Artificial Intelligence (AI) Research Institutes
“This major Federal investment in next generation agriculture signals our commitment to keeping American agricultural innovation on the leading edge of global science,” said USDA-NIFA Deputy Director Parag Chitnis. “These future-focused centers of innovation will use the latest techniques from all corners of science to seek solutions for myriad challenges facing agriculture, from climate resilience to crop improvement and animal welfare to labor shortages and farm safety.” (USDA-NIFA Associate Director Parag Chitnis).
By 2050, agriculture will need to produce 70% more food over current levels, while also reducing degrative impacts on the environment. Not only is the demand for food growing, so is agricultural system complexity. It is imperative that we have resilient and robust food systems that work across national and continental boundaries and meet climate-change goals. Advancing and deploying new approaches and applications of AI is a natural extension to agricultural production and food security. There are numerous opportunities to apply transformative, user-inclusive data-driven research methods and algorithm development to the food and agricultural sector to yield meaningful insights, predictive tools, and real-time solutions for production; food processing; transportation and storage; wholesale and retail marketing; and high-quality products and information for consumers.
Strategic use of AI throughout agriculture and food production systems may spur the next revolution in food and feed production. Food production has been greatly enhanced over the past several decades, resulting in greater food security, human health, employment, and overall quality of life; however, there have been unintended consequences impacting natural resource use, water and soil quality, and pest population expansion. An AI-based approach to agriculture can go much further to address whole food systems, inputs and outputs, internal and external consequences, and issues and challenges at micro, meso, and macro scales that include meeting policy requirements for ecosystem health.

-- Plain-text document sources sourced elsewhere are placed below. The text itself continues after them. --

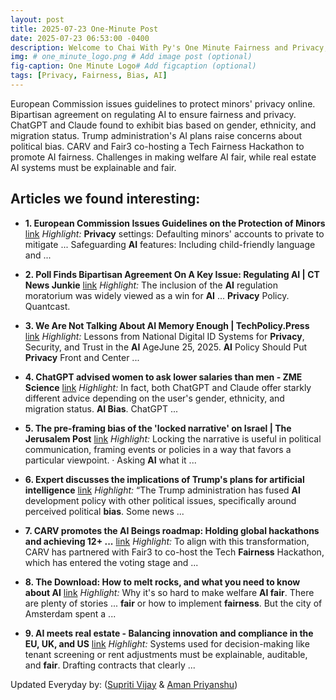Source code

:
 ```yaml
---
layout: post
title: 2025-07-23 One-Minute Post
date: 2025-07-23 06:53:00 -0400
description: Welcome to Chai With Py's One Minute Fairness and Privacy, which aims to provide you the current happenings in the world of Fairness, Privacy, and AI.
img: # one_minute_logo.png # Add image post (optional)
fig-caption: One Minute Logo# Add figcaption (optional)
tags: [Privacy, Fairness, Bias, AI]
---
```


European Commission issues guidelines to protect minors' privacy online. Bipartisan agreement on regulating AI to ensure fairness and privacy. ChatGPT and Claude found to exhibit bias based on gender, ethnicity, and migration status. Trump administration's AI plans raise concerns about political bias. CARV and Fair3 co-hosting a Tech Fairness Hackathon to promote AI fairness. Challenges in making welfare AI fair, while real estate AI systems must be explainable and fair.

## Articles we found interesting:

- **1. European Commission Issues Guidelines on the Protection of Minors** [link](https://www.hunton.com/privacy-and-information-security-law/european-commission-issues-guidelines-on-the-protection-of-minors)
_Highlight:_ <b>Privacy</b> settings: Defaulting minors&#39; accounts to private to mitigate ... Safeguarding <b>AI</b> features: Including child-friendly language and&nbsp;...

- **2. Poll Finds Bipartisan Agreement On A Key Issue: Regulating <b>AI</b> | CT News Junkie** [link](https://ctnewsjunkie.com/2025/07/22/poll-finds-bipartisan-agreement-on-a-key-issue-regulating-ai/)
_Highlight:_ The inclusion of the <b>AI</b> regulation moratorium was widely viewed as a win for <b>AI</b> ... <b>Privacy</b> Policy. Quantcast.

- **3. We Are Not Talking About <b>AI</b> Memory Enough | TechPolicy.Press** [link](https://www.techpolicy.press/we-are-not-talking-about-ai-memory-enough)
_Highlight:_ Lessons from National Digital ID Systems for <b>Privacy</b>, Security, and Trust in the <b>AI</b> AgeJune 25, 2025. <b>AI</b> Policy Should Put <b>Privacy</b> Front and Center&nbsp;...

- **4. ChatGPT advised women to ask lower salaries than men - ZME Science** [link](https://www.zmescience.com/other/economics/chatgpt-advised-women-to-ask-lower-salaries-than-men/)
_Highlight:_ In fact, both ChatGPT and Claude offer starkly different advice depending on the user&#39;s gender, ethnicity, and migration status. <b>AI Bias</b>. ChatGPT&nbsp;...

- **5. The pre-framing <b>bias</b> of the &#39;locked narrative&#39; on Israel | The Jerusalem Post** [link](https://www.jpost.com/opinion/article-861831)
_Highlight:_ Locking the narrative is useful in political communication, framing events or policies in a way that favors a particular viewpoint. &middot; Asking <b>AI</b> what it&nbsp;...

- **6. Expert discusses the implications of Trump&#39;s plans for <b>artificial intelligence</b>** [link](https://news.vt.edu/articles/2025/07/Trump-artificial-intelligence-AI-action-plan-executive-order.html)
_Highlight:_ “The Trump administration has fused <b>AI</b> development policy with other political issues, specifically around perceived political <b>bias</b>. Some news&nbsp;...

- **7. CARV promotes the <b>AI</b> Beings roadmap: Holding global hackathons and achieving 12+ ...** [link](https://www.chaincatcher.com/en/article/2192702)
_Highlight:_ To align with this transformation, CARV has partnered with Fair3 to co-host the Tech <b>Fairness</b> Hackathon, which has entered the voting stage and&nbsp;...

- **8. The Download: How to melt rocks, and what you need to know about <b>AI</b>** [link](https://www.technologyreview.com/2025/07/22/1120562/the-download-how-to-melt-rocks-and-what-you-need-to-know-about-ai/)
_Highlight:_ Why it&#39;s so hard to make welfare <b>AI fair</b>. There are plenty of stories ... <b>fair</b> or how to implement <b>fairness</b>. But the city of Amsterdam spent a&nbsp;...

- **9. <b>AI</b> meets real estate - Balancing innovation and compliance in the EU, UK, and US** [link](https://www.mwe.com/insights/ai-meets-real-estate-balancing-innovation-and-compliance-in-the-eu-uk-and-us/)
_Highlight:_ Systems used for decision-making like tenant screening or rent adjustments must be explainable, auditable, and <b>fair</b>. Drafting contracts that clearly&nbsp;...


Updated Everyday by: (<a href="https://supritivijay.github.io/">Supriti Vijay</a> & <a href="https://amanpriyanshu.github.io/">Aman Priyanshu</a>)
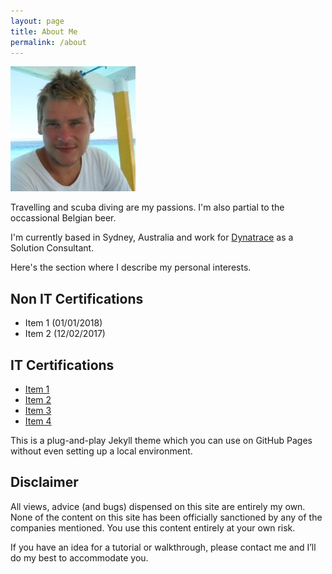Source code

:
 ```yaml
---
layout: page
title: About Me
permalink: /about
---
```


<img src="images/me.jpg" alt="Adam Gardner"/>

Travelling and scuba diving are my passions. I'm also partial to the occassional Belgian beer.

I'm currently based in Sydney, Australia and work for [Dynatrace](https://dynatrace.com) as a Solution Consultant.

Here's the section where I describe my personal interests.

## Non IT Certifications

- Item 1 (01/01/2018)
- Item 2 (12/02/2017)

## IT Certifications

- [Item 1](https://example.com)
- [Item 2](https://example.com)
- [Item 3](https://example.com)
- [Item 4](https://example.com)

This is a plug-and-play Jekyll theme which you can use on GitHub Pages without even setting up a local environment.

## Disclaimer

All views, advice (and bugs) dispensed on this site are entirely my own. None of the content on this site has been officially sanctioned by any of the companies mentioned. You use this content entirely at your own risk.

If you have an idea for a tutorial or walkthrough, please contact me and I’ll do my best to accommodate you.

There are critical challenges associated with the adoption of AI in agriculture. The success of AI will depend on engaging and connecting stakeholders. Social engagement on the processes and products of AI will be critical for assessing social acceptance and implications of the rapid expansion of technology. While challenges in methods, data, privacy, and fairness are universal to the broader AI endeavor, these considerations take on particular urgency when associated with a need as fundamental as the food supply. AI Research Institutes that simultaneously advance foundational AI research and agriculture and food systems might address a wide range of research foci, build new multidisciplinary communities, and create the workforce needed for an AI-powered revolution in agriculture.